Oregon: Founders Day Fire at Crater Lake National Park is not being suppressed

Founders Day Fire
Founders Day Fire at Crater Lake National Park. Crater Lake is in the foreground. Undated NPS photo by Greg Funderburk.

The National Park Service is not suppressing a 98-acre fire at Crater Lake National Park in Oregon. Instead, they are “managing it to achieve natural resource benefit objectives”. It is five miles north of the famous crater, a geologic feature formed by a volcano. The fire started August 25 and for a while it could not be detected by the MODIS satellite, but recently the activity has increased making possible the data in the image below. Today September 16, the fire is one mile outside of a Red Flag Warning area to the east.

3-D Map of the Founders Day Fire
3-D Map of the Founders Day Fire, looking south to Crater Lake. The dots represent heat detected by a satellite at 2:02 p.m. September 16, 2014. They are accurate to within a mile.

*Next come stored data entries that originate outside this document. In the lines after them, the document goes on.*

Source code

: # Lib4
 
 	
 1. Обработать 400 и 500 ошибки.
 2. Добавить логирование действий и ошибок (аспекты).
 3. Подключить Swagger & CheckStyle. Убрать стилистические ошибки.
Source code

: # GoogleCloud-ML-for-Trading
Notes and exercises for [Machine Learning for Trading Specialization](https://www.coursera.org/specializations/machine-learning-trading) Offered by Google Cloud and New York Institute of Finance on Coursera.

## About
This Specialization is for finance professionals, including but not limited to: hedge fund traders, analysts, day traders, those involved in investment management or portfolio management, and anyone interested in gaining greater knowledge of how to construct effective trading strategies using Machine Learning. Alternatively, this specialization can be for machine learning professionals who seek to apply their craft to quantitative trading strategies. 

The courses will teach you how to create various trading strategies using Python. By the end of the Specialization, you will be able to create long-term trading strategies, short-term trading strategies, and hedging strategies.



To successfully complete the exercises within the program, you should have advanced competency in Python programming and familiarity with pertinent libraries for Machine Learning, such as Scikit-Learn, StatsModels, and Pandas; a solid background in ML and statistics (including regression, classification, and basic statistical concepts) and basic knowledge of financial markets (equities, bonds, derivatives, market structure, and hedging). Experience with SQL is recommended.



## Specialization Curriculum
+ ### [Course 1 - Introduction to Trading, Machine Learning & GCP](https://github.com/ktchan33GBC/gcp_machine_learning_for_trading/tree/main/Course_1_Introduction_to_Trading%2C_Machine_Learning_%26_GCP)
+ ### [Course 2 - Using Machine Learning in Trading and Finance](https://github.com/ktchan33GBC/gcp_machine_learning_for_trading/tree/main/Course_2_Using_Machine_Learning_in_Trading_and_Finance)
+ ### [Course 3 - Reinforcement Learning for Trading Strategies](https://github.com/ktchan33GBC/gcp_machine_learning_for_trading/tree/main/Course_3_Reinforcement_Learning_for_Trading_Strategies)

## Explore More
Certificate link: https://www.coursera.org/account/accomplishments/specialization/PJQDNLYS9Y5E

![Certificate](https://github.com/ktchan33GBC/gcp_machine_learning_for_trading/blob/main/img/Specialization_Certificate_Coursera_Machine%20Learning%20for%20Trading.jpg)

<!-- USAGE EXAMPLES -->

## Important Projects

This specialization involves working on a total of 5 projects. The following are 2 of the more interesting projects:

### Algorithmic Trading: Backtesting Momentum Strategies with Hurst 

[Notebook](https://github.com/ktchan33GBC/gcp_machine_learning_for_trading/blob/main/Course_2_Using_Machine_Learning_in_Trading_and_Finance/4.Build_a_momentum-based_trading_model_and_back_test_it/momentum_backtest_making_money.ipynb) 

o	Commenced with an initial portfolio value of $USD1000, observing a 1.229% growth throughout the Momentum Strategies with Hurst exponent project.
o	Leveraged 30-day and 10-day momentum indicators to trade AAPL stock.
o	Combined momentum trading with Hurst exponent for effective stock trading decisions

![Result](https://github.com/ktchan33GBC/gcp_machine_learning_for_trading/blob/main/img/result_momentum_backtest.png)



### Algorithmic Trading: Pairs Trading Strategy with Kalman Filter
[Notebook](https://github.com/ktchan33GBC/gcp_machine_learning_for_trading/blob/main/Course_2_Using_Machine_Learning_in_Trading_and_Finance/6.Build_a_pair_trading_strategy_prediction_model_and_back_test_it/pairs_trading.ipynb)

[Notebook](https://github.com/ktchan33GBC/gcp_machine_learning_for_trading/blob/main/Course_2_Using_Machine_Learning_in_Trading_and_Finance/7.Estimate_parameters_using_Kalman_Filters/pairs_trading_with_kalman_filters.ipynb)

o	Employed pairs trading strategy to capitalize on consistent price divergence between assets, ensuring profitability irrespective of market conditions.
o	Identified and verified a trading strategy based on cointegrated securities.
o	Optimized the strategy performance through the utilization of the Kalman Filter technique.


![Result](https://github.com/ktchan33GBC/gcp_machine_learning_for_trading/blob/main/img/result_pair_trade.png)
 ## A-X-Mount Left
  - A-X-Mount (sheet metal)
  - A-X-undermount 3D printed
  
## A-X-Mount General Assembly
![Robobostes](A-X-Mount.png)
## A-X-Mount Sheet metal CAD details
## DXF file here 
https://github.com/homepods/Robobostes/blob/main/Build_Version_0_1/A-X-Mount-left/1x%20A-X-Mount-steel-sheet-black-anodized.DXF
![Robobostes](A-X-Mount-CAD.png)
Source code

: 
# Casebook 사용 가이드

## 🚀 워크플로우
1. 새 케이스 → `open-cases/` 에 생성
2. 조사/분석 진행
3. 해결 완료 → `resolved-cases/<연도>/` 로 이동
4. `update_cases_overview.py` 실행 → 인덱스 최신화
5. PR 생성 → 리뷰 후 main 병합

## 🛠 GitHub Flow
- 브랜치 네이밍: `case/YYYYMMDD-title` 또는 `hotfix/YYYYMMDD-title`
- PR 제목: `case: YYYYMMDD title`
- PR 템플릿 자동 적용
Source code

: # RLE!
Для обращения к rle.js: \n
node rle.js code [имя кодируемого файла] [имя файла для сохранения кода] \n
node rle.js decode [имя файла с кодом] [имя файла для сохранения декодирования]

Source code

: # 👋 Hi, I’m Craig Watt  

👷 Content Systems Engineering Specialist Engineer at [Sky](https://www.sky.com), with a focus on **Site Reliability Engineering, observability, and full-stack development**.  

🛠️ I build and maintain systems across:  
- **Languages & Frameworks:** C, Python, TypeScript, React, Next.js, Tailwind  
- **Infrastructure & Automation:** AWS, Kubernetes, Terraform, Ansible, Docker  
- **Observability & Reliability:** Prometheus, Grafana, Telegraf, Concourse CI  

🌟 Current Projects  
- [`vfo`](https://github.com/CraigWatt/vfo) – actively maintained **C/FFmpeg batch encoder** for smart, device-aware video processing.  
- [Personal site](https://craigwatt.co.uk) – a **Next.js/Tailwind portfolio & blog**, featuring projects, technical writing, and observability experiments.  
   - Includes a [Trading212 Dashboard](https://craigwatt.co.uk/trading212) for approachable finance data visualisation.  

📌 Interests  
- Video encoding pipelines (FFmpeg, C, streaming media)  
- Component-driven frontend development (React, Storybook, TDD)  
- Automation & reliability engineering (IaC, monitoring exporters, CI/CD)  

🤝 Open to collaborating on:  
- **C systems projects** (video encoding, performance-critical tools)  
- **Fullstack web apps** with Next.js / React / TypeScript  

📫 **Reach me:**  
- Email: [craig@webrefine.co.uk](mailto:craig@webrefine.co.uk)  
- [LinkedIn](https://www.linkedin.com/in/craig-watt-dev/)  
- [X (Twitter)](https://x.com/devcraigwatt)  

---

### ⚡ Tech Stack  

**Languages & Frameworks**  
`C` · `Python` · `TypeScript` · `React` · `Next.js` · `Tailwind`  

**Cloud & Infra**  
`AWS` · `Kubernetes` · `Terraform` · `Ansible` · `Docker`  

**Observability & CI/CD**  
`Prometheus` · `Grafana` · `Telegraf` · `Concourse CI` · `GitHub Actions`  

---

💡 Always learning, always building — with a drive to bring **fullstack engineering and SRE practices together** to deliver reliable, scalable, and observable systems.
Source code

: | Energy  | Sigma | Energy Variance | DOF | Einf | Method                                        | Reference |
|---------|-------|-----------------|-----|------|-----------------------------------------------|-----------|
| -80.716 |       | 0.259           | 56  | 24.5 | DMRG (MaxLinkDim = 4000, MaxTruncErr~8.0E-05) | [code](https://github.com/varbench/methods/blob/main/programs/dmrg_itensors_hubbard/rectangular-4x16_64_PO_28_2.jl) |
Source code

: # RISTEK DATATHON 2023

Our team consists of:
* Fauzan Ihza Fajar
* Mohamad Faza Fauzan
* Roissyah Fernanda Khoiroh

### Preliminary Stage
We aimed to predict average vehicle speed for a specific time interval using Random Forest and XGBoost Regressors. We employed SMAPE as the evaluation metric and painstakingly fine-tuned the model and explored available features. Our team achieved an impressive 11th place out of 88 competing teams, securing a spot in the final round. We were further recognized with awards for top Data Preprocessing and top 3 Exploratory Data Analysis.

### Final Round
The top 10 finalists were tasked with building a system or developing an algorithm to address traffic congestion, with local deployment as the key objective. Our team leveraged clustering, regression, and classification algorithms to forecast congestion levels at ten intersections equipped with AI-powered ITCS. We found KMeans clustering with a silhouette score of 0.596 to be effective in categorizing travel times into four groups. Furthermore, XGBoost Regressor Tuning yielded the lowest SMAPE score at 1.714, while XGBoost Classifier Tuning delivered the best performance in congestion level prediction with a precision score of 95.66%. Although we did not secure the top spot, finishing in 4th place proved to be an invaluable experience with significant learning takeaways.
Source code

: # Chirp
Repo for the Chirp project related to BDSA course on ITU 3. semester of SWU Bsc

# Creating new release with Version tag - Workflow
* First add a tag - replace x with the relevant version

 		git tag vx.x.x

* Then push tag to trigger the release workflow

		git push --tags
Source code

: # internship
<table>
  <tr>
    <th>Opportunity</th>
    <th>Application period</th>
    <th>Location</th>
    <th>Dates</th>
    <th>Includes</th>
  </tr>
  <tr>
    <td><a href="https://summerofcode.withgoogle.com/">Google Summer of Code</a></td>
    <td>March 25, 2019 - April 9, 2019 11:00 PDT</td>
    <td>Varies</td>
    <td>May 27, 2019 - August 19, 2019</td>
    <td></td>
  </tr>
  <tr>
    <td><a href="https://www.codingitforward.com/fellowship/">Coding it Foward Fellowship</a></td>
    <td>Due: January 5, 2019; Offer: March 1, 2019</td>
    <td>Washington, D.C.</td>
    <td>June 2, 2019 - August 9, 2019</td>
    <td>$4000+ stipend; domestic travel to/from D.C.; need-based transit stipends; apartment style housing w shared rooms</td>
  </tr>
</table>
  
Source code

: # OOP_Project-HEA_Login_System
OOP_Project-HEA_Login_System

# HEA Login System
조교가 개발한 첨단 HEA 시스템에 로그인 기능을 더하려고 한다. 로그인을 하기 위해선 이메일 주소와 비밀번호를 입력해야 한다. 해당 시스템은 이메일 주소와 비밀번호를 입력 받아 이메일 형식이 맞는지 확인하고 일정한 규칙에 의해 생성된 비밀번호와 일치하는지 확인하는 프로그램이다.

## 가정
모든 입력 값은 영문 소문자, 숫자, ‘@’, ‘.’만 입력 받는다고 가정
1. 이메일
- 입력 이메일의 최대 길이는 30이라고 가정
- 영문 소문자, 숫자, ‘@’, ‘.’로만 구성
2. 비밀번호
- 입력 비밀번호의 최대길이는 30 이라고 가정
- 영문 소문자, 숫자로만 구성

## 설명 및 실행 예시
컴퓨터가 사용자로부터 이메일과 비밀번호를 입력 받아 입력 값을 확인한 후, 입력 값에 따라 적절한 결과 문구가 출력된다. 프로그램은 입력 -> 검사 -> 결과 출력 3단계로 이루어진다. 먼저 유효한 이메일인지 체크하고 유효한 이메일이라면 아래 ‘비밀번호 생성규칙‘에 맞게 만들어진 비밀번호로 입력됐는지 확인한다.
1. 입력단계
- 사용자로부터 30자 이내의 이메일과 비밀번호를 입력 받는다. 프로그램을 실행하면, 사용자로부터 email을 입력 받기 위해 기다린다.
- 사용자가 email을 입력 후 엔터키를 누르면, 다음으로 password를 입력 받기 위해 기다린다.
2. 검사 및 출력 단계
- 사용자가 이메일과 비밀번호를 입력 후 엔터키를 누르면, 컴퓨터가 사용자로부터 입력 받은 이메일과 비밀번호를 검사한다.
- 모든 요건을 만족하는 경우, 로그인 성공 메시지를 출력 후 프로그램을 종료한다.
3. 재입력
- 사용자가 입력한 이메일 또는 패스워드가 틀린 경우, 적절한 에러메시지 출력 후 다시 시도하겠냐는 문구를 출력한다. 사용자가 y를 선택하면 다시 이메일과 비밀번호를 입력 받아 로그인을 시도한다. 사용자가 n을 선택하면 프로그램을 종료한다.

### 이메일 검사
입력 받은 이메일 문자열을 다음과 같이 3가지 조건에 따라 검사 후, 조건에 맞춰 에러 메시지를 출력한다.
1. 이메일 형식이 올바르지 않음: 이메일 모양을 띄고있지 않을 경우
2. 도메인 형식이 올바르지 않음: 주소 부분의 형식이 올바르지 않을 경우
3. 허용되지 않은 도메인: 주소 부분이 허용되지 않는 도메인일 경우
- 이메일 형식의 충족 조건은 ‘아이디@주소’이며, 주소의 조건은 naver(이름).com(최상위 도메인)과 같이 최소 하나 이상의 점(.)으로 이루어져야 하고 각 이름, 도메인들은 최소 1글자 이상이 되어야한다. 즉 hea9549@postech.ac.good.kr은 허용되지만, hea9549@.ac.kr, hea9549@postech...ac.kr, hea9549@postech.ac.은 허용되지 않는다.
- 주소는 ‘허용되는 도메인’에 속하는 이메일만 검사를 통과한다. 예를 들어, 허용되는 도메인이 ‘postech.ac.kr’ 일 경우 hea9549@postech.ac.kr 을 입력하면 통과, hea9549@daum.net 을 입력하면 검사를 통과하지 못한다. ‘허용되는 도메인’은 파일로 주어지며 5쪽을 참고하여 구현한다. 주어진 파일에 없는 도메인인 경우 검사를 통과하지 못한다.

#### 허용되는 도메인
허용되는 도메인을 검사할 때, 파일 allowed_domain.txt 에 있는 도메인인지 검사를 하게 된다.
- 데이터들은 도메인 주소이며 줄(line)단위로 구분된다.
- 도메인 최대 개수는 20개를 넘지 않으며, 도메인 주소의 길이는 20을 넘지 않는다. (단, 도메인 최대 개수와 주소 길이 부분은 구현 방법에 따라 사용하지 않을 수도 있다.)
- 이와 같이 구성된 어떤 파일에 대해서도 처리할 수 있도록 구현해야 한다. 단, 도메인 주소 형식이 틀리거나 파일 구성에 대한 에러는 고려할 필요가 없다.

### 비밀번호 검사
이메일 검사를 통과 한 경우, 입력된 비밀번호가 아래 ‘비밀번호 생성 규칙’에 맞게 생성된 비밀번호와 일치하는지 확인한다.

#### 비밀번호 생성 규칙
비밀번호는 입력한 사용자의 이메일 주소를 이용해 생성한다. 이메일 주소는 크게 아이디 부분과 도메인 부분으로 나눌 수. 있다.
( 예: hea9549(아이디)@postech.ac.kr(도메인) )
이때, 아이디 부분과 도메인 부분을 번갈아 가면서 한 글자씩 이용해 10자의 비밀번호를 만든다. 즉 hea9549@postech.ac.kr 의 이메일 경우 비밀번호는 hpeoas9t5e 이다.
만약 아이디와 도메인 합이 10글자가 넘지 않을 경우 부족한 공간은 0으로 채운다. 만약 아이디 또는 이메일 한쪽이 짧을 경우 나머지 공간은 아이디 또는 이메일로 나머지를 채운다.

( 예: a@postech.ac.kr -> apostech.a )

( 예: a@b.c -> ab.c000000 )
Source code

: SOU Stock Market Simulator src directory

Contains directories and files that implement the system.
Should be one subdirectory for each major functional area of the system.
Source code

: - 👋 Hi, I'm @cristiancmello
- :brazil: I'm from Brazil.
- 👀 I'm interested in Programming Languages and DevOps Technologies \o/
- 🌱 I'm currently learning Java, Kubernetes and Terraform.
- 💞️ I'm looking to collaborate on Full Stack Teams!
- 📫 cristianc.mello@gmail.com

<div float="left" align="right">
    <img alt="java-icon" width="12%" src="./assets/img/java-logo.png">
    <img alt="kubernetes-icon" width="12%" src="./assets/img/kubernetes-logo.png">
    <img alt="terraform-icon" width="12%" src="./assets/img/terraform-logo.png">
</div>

The lightning-caused fire was discovered on the 98th anniversary of the founding of the National Park Service. Hence, the name.

The Meadow Fire in Yosemite National Park was “managed” for several weeks, burning only 19 acres, until it took off. As of today it has spread to 4,772 acres and is being suppressed at a cost to date of $4.9 million. The incident management team is calling it 80 percent contained.